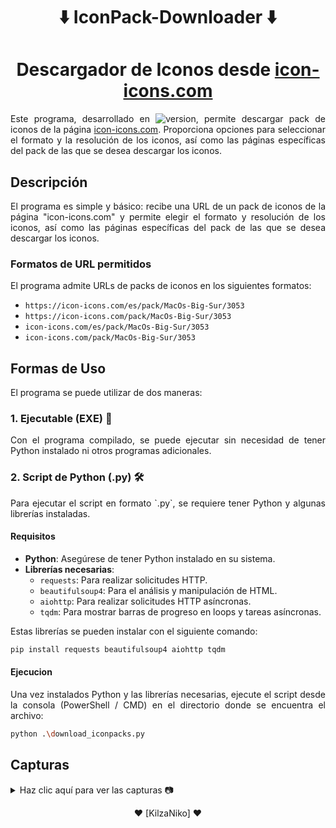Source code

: <h1 align="center">⬇️ IconPack-Downloader ⬇️ </h1>

<h1 align="center">Descargador de Iconos desde <a href="https://icon-icons.com/">icon-icons.com</a></h1>

<p align="justify">
Este programa, desarrollado en <img src="https://img.shields.io/badge/PYTHON-3.12.3-blue" alt="version" style="pointer-events: none; cursor: default;">, permite descargar pack de iconos de la página <a href="https://icon-icons.com/">icon-icons.com</a>. Proporciona opciones para seleccionar el formato y la resolución de los iconos, así como las páginas específicas del pack de las que se desea descargar los iconos.
</p>

## Descripción
<p align="justify">
El programa es simple y básico: recibe una URL de un pack de iconos de la página "icon-icons.com" y permite elegir el formato y resolución de los iconos, así como las páginas específicas del pack de las que se desea descargar los iconos.
</p>

### Formatos de URL permitidos

El programa admite URLs de packs de iconos en los siguientes formatos:
- `https://icon-icons.com/es/pack/MacOs-Big-Sur/3053`
- `https://icon-icons.com/pack/MacOs-Big-Sur/3053`
- `icon-icons.com/es/pack/MacOs-Big-Sur/3053`
- `icon-icons.com/pack/MacOs-Big-Sur/3053`

## Formas de Uso

El programa se puede utilizar de dos maneras:

### 1. Ejecutable (EXE) 🚀
<p align="justify">
Con el programa compilado, se puede ejecutar sin necesidad de tener Python instalado ni otros programas adicionales.
</p>

### 2. Script de Python (.py) 🛠️
<p align="justify">
Para ejecutar el script en formato `.py`, se requiere tener Python y algunas librerías instaladas.
</p>

#### Requisitos 
- **Python**: Asegúrese de tener Python instalado en su sistema.
- **Librerías necesarias**:
  - `requests`: Para realizar solicitudes HTTP.
  - `beautifulsoup4`: Para el análisis y manipulación de HTML.
  - `aiohttp`: Para realizar solicitudes HTTP asíncronas.
  - `tqdm`: Para mostrar barras de progreso en loops y tareas asíncronas.

Estas librerías se pueden instalar con el siguiente comando:
```bash
pip install requests beautifulsoup4 aiohttp tqdm
```

#### Ejecucion 
<p align="justify">
Una vez instalados Python y las librerías necesarias, ejecute el script desde la consola (PowerShell / CMD) en el directorio donde se encuentra el archivo:
</p>

```bash
python .\download_iconpacks.py
```

## Capturas

<details>
  <summary>Haz clic aquí para ver las capturas 📷</summary>
  <p align="center"> </p>
  <p align="center">Ingreso de URL</p>
  <img src="https://i.imgur.com/KxE7HGE.png" alt="#1"/>
  <p align="center"> </p>
  <p align="center">Selección de formato disponible</p>
  <img src="https://i.imgur.com/AM5nWWQ.png" alt="#2"/>
  <p align="center"> </p>
  <p align="center">Selección de resoluciones disponibles</p>
  <img src="https://i.imgur.com/GHOOR8X.png" alt="#3"/>
  <p align="center"> </p>
  <p align="center">Selección de páginas</p>
  <img src="https://i.imgur.com/sPqpInI.png" alt="#4"/>
  <p align="center"> </p>
  <p align="center">Barras de carga de procesos</p>
  <img src="https://i.imgur.com/KPRbm6b.png" alt="#5"/>
  <p align="center"> </p>
  <p align="center">Resultado de la descarga del pack de iconos ❤️</p>
  <img src="https://i.imgur.com/mI8B0cJ.png" alt="#6"/>
</details>

<p align="center">❤️ [KilzaNiko] ❤️</p>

════════════════

## What you are asked to do
Look through the entries above and say how many lines hold the word "realizar", giving the number alone.

## Response
2